I’ve heard BGP described as a system of post offices, an air traffic controller, and more, but I think my favorite explanation was one that likened it to a map. Imagine BGP as a bunch of people making and updating maps that show you how to get to YouTube or Facebook.

When it comes to BGP, the internet is broken up into big networks, known as autonomous systems. You can sort of imagine them as island nations — they’re networks that are controlled by a single entity, which could be an ISP, like Comcast, a company, like Facebook, or some other big organization like a government or major university. It would be extremely difficult to build bridges connecting every island to all the others, so BGP is what’s responsible for telling you which islands (or autonomous systems) you have to go through to get to your destination.

Since the internet is always changing, the maps need to be updated — you don’t want your ISP to lead you down an old road that no longer goes to Google. Because it’d be a massive undertaking to map the entire internet all the time, autonomous systems share their maps. They’ll occasionally talk to their island neighbors to see and copy any updates they’ve made to their maps.

Using maps as a framework, it’s easy to imagine how things can go wrong. Back when consumers first got access to GPS, there were always jokes about it having you drive off a cliff or into the middle of the desert. The same thing can happen with BGP — if someone makes a mistake, it can end up leading traffic somewhere it’s not supposed to go, which will cause problems. If it isn’t caught, that mistake will end up on everyone’s map. There are other ways this can go wrong, but we’ll get to those in a bit.
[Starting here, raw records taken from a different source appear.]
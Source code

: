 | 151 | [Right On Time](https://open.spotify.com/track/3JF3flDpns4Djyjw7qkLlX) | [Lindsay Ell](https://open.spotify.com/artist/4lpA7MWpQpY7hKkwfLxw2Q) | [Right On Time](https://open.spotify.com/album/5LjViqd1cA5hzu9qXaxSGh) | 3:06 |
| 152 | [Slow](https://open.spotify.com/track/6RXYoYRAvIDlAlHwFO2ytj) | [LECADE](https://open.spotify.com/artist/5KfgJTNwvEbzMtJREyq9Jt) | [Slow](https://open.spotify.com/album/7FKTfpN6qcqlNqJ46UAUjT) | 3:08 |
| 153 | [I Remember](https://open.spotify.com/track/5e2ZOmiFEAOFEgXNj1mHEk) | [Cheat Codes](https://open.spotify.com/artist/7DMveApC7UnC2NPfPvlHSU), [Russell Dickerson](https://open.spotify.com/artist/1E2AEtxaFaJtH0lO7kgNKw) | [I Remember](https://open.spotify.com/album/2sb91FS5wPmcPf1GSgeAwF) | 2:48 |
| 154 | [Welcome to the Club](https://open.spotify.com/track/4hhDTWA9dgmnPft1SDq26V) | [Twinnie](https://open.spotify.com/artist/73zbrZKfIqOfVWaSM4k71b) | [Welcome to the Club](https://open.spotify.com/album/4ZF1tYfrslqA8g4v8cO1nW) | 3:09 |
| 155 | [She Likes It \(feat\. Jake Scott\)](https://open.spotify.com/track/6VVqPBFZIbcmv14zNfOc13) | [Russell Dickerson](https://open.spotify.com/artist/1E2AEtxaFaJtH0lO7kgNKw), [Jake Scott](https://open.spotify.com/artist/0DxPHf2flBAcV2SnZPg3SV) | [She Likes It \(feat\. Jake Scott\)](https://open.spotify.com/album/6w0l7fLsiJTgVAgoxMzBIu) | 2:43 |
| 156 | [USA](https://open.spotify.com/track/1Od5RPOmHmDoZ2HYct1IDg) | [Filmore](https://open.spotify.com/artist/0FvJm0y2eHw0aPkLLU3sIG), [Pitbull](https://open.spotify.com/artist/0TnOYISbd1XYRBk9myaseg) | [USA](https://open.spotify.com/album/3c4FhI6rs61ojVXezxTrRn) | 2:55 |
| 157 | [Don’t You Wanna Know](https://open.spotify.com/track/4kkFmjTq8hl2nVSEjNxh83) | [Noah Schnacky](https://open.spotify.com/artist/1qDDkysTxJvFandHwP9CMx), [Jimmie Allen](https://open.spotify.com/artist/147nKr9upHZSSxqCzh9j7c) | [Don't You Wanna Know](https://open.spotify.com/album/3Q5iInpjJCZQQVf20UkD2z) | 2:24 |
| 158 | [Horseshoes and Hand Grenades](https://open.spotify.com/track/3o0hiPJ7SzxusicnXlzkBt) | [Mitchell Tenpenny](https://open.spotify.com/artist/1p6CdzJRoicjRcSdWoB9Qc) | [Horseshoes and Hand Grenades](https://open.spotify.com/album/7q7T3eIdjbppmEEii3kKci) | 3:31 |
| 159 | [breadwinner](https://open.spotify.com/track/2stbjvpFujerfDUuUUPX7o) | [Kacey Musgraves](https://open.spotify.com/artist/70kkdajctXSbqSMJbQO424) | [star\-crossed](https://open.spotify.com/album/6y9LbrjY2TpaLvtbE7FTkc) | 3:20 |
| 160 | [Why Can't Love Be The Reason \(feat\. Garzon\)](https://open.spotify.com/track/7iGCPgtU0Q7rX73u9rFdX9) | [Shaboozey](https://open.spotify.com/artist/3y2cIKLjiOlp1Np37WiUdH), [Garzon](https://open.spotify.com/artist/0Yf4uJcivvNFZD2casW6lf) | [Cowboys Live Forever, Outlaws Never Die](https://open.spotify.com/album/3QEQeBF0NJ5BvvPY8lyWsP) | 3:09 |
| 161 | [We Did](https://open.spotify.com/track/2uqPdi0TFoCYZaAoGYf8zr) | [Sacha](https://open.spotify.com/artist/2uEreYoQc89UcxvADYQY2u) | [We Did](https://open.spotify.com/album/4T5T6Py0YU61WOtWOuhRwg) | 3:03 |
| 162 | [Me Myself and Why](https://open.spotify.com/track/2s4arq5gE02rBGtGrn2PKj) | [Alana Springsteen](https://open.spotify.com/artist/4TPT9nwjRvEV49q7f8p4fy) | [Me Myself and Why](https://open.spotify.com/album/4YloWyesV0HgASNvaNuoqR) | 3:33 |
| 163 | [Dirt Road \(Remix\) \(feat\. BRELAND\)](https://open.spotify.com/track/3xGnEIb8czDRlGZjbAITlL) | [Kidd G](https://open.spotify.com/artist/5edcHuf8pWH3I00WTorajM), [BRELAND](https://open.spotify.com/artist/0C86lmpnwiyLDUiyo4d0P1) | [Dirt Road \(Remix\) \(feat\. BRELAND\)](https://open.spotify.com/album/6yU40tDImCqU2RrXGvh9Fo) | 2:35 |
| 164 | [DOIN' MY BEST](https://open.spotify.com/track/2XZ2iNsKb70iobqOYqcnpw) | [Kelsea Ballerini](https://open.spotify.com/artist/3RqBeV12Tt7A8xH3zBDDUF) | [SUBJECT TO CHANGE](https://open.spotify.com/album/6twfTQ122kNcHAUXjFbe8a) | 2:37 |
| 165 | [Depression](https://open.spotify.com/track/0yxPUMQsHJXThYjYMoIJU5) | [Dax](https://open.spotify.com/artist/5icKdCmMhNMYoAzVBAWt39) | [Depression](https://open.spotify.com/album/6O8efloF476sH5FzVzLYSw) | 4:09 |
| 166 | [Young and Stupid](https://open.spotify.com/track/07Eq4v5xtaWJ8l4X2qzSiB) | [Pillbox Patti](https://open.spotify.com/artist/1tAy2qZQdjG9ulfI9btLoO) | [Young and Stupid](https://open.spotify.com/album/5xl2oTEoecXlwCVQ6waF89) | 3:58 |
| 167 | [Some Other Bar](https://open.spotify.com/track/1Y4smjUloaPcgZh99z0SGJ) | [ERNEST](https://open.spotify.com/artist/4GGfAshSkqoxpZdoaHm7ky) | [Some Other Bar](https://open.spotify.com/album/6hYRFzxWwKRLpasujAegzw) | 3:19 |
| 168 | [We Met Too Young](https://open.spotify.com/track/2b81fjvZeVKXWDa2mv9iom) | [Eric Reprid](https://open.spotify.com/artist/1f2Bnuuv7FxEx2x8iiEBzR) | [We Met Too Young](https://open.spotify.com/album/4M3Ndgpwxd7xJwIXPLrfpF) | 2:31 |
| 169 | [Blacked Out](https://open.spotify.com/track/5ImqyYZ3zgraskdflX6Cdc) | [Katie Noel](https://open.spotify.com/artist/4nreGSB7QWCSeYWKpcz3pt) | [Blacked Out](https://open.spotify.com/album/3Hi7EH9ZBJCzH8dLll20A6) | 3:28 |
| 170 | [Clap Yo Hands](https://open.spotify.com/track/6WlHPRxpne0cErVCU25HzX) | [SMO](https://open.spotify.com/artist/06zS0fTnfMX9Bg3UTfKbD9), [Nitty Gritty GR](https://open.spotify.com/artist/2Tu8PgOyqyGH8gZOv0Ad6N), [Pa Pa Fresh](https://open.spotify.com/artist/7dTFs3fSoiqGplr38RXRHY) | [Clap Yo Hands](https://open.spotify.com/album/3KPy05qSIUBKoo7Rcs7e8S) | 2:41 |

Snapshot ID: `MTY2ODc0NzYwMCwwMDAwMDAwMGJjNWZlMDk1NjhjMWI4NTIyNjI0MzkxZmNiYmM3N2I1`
Yeah, yeah, maps. Give me an example.

Of course! This is massively simplified, but imagine you want to connect to an imaginary tech news website called Convergence. Convergence uses the ISP NetSend, and you use DecadeConnect. In this example, DecadeConnect and NetSend can’t talk directly to each other, but your ISP can talk to Border Communications, which can talk to Form, which can talk to NetSend. If that’s the only route, then BGP would make sure that you and Convergence could communicate through it. But if alternatively, both DecadeConnect and NetSend were connected to ThirdLevel, BGP would likely choose to route your traffic through it, as it’s a shorter hop.

Okay, so BGP is like maps that detail all the fastest ways from you to a website?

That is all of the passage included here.